• [Brief] Please take the lines from the one holding "#### **Next elegant" through the one holding "#### Notes:&#x20;" in the data below and copy them exactly.

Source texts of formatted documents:
____________________
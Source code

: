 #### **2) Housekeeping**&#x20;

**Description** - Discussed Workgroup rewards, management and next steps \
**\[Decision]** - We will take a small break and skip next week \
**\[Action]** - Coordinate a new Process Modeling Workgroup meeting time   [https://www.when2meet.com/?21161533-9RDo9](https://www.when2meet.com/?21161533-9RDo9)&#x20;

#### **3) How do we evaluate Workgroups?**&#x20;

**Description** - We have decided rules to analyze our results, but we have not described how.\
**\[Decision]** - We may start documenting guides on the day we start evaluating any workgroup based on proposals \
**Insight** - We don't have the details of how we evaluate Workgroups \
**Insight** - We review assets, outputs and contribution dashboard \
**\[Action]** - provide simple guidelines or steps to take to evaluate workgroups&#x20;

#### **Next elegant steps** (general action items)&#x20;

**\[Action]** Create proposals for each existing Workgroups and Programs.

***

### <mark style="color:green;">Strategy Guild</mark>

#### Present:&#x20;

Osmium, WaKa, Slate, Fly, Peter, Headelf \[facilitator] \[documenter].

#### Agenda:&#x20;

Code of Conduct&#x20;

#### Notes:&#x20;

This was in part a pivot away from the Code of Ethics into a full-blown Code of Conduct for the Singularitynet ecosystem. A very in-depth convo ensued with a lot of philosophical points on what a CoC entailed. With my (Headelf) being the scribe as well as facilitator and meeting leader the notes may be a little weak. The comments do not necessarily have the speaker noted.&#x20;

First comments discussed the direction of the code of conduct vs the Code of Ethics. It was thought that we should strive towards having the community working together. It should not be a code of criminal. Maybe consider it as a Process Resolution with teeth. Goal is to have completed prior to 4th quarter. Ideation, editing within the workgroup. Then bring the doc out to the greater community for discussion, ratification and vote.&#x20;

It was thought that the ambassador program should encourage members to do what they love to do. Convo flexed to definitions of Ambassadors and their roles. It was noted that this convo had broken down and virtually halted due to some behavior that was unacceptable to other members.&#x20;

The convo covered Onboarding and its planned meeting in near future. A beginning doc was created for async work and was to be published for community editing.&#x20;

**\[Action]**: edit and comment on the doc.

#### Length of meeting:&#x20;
____________________
• [Response area]
#### **Next elegant steps** (general action items)&#x20;

**\[Action]** Create proposals for each existing Workgroups and Programs.

***

### <mark style="color:green;">Strategy Guild</mark>

#### Present:&#x20;

Osmium, WaKa, Slate, Fly, Peter, Headelf \[facilitator] \[documenter].

#### Agenda:&#x20;

Code of Conduct&#x20;

#### Notes:&#x20;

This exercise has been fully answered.